[[ EXERCISE INPUTS, beginning ]]
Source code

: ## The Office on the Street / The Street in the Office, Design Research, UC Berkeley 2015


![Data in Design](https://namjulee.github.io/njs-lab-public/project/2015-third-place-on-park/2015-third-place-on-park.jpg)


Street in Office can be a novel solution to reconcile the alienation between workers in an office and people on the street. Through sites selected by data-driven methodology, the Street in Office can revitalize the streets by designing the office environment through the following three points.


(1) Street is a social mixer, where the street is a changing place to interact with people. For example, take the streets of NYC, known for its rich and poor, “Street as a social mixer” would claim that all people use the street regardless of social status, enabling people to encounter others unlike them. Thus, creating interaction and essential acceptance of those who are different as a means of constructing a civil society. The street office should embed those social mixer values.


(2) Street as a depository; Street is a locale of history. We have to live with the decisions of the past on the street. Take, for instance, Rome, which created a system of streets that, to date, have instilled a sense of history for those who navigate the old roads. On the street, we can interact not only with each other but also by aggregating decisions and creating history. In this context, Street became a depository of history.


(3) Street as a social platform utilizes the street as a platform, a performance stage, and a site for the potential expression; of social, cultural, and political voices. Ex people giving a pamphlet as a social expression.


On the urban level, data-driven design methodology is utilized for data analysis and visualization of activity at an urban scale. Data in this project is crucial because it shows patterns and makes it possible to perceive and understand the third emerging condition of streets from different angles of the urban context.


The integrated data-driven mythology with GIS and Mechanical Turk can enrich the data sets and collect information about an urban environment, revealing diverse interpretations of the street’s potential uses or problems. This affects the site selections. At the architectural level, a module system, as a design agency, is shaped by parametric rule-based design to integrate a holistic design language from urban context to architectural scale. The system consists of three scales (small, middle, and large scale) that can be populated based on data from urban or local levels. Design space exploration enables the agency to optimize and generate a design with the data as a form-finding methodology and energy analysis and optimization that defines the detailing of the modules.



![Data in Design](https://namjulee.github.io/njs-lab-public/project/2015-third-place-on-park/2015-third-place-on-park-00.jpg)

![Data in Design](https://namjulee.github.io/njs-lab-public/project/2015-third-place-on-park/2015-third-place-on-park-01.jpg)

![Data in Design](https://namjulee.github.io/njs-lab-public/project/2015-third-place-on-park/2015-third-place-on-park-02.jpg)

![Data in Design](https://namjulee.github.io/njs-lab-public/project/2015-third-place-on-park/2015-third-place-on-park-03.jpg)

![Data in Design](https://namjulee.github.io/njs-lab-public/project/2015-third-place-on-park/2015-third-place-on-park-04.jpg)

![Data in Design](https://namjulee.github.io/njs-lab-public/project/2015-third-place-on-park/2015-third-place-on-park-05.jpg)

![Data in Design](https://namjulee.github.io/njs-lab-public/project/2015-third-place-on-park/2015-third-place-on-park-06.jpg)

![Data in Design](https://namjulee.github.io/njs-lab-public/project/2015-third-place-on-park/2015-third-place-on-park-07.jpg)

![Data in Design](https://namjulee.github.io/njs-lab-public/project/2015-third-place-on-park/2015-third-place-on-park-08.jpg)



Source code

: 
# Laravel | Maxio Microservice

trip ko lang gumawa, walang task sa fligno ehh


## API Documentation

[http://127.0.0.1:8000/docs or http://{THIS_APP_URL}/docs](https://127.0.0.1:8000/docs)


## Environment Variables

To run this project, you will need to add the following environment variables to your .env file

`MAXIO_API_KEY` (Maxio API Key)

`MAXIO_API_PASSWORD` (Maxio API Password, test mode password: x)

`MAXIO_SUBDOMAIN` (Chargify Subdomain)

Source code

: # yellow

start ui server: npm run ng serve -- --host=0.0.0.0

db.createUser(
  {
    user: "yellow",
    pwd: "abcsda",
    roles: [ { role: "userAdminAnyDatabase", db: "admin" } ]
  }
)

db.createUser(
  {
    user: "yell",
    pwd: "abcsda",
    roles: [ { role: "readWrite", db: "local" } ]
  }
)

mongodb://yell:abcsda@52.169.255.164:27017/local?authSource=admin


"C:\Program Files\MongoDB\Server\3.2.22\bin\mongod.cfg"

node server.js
[[ EXERCISE INPUTS, end ]]
EXERCISE GOAL = Once you have located every line with the word "roles" in the material above, list those lines.

YOUR RESPONSE =
    roles: [ { role: "userAdminAnyDatabase", db: "admin" } ]
    roles: [ { role: "readWrite", db: "local" } ]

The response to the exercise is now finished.